Un attacco aereo israeliano ha colpito domenica notte una tenda utilizzata come postazione stampa nei pressi dell’ospedale al-Shifa di Gaza city, uccidendo cinque operatori di Al Jazeera e un giornalista freelance. Tra le vittime, Anas al-Sharif, 28 anni, volto noto nella Striscia, impegnato sin dai primi giorni della guerra a documentare la vita sotto assedio nella Striscia. Con lui sono morti il corrispondente Mohammed Qreiqeh e i cameraman Ibrahim Zaher, Mohammed Noufal e Moamen Aliwa. Anche il freelance Mohammed Al-Khaldi, gravemente ferito, è deceduto poco dopo.
Anas al-Sharif: “L’unica voce rimasta a Gaza”

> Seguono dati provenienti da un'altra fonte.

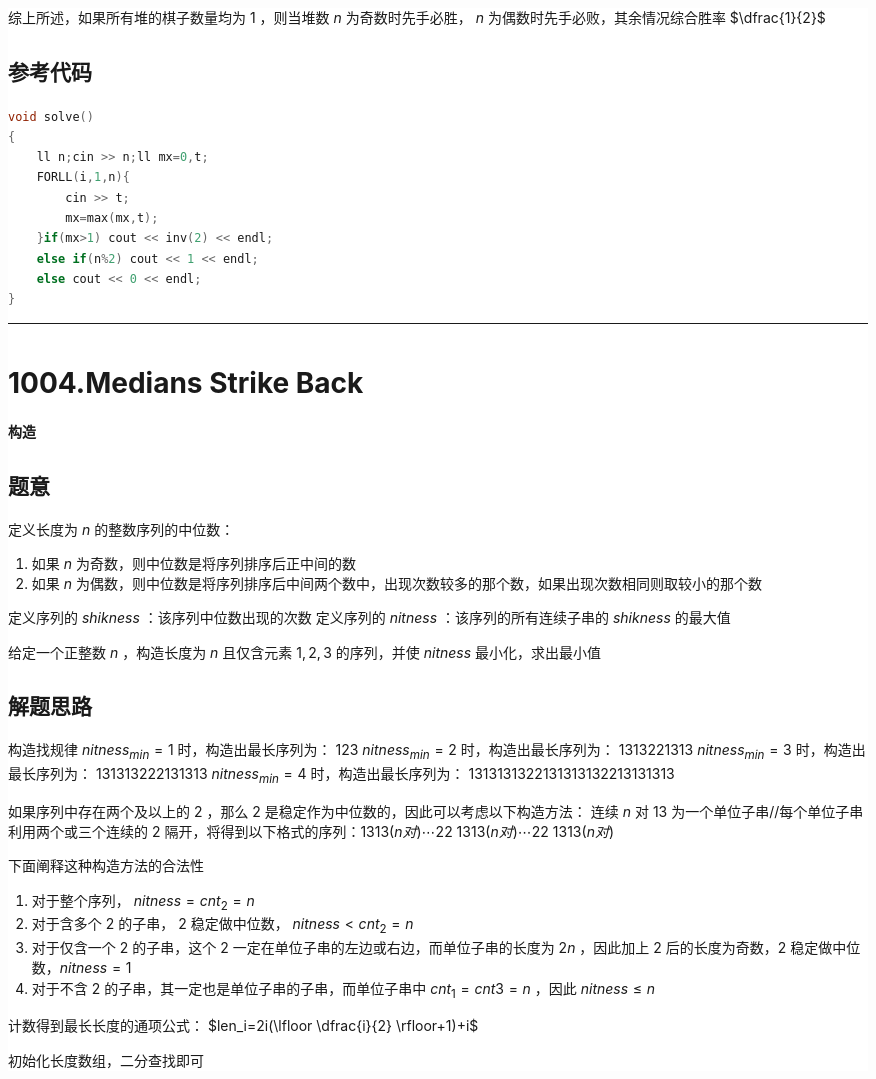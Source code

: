综上所述，如果所有堆的棋子数量均为 $1$ ，则当堆数 $n$ 为奇数时先手必胜， $n$ 为偶数时先手必败，其余情况综合胜率 $\dfrac{1}{2}$ 

## 参考代码
```cpp
void solve()
{
    ll n;cin >> n;ll mx=0,t;
    FORLL(i,1,n){
        cin >> t;
        mx=max(mx,t);
    }if(mx>1) cout << inv(2) << endl;
    else if(n%2) cout << 1 << endl;
    else cout << 0 << endl;
}
```

***

# 1004.Medians Strike Back
**构造**
## 题意
定义长度为 $n$ 的整数序列的中位数：
1. 如果 $n$ 为奇数，则中位数是将序列排序后正中间的数
2. 如果 $n$ 为偶数，则中位数是将序列排序后中间两个数中，出现次数较多的那个数，如果出现次数相同则取较小的那个数
   
定义序列的 $shikness$ ：该序列中位数出现的次数
定义序列的 $nitness$ ：该序列的所有连续子串的 $shikness$ 的最大值

给定一个正整数 $n$ ，构造长度为 $n$ 且仅含元素 $1,2,3$ 的序列，并使 $nitness$ 最小化，求出最小值

## 解题思路
构造找规律
$nitness_{min}=1$ 时，构造出最长序列为： $123$
$nitness_{min}=2$ 时，构造出最长序列为： $1313221313$
$nitness_{min}=3$ 时，构造出最长序列为： $131313222131313$
$nitness_{min}=4$ 时，构造出最长序列为： $1313131322131313132213131313$

如果序列中存在两个及以上的 $2$ ，那么 $2$ 是稳定作为中位数的，因此可以考虑以下构造方法：
连续 $n$ 对 $13$ 为一个单位子串//每个单位子串利用两个或三个连续的 $2$ 隔开，将得到以下格式的序列：$1313(n对)\cdots22\ 1313(n对)\cdots22\ 1313(n对)$

下面阐释这种构造方法的合法性
1. 对于整个序列， $nitness=cnt_2=n$ 
2. 对于含多个 $2$ 的子串， $2$ 稳定做中位数， $nitness<cnt_2=n$
3. 对于仅含一个 $2$ 的子串，这个 $2$ 一定在单位子串的左边或右边，而单位子串的长度为 $2n$ ，因此加上 $2$ 后的长度为奇数，$2$ 稳定做中位数，$nitness=1$
4. 对于不含 $2$ 的子串，其一定也是单位子串的子串，而单位子串中 $cnt_1=cnt3=n$ ，因此 $nitness\le n$

计数得到最长长度的通项公式： $len_i=2i(\lfloor \dfrac{i}{2} \rfloor+1)+i$

初始化长度数组，二分查找即可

Nato a Jabalia, nel nord di Gaza, Sharif lavorava per l’emittente qatariota da due anni. Durante il conflitto aveva scelto di restare al nord, rifiutando gli ordini israeliani di evacuazione. Sposato e padre di due bambini, Sham e Salah, aveva potuto incontrare il figlio minore per la prima volta solo a gennaio, dopo quindici mesi di guerra.
Salah Negm, direttore delle news di Al Jazeera English, ricorda: «Ha lavorato per tutta la durata della guerra all’interno di Gaza, riportando quotidianamente la situazione della popolazione e gli attacchi condotti nella Striscia». Mohamed Moawad, caporedattore, lo definisce «l’unica voce rimasta a Gaza».
Raed Fakih, responsabile di Al Jazeera Arabic, lo descrive invece come «coraggioso, dedito e onesto». Racconta che nelle ultime conversazioni Sharif parlava di fame e carestia, di un’esistenza segnata dalle stesse privazioni del resto dei gazawi: «Anche di fronte alla morte ha continuato, perché questa è una storia che va raccontata».
L’accusa di Israele e la replica internazionale
L’esercito israeliano afferma che Sharif fosse «a capo di una cellula terroristica di Hamas» e responsabile di lanci di razzi. Ha diffuso screenshot di documenti che, sostiene, proverebbero la sua affiliazione militare: elenchi di personale, corsi di addestramento, rubriche telefoniche, registri salariali. Oltre a scatti compromettenti con l’ex capo delle milizie Yahya Sinwar.
Le accuse sono respinte da Al Jazeera e da Reporter senza frontiere, che le definisce «infondate» e avverte: «Senza un’azione forte della comunità internazionale… rischiamo di assistere a ulteriori omicidi extragiudiziali di operatori dei media». Sharif aveva già smentito in passato ogni legame con le brigate islamiche e, nei giorni precedenti alla morte, aveva anche criticato apertamente il movimento.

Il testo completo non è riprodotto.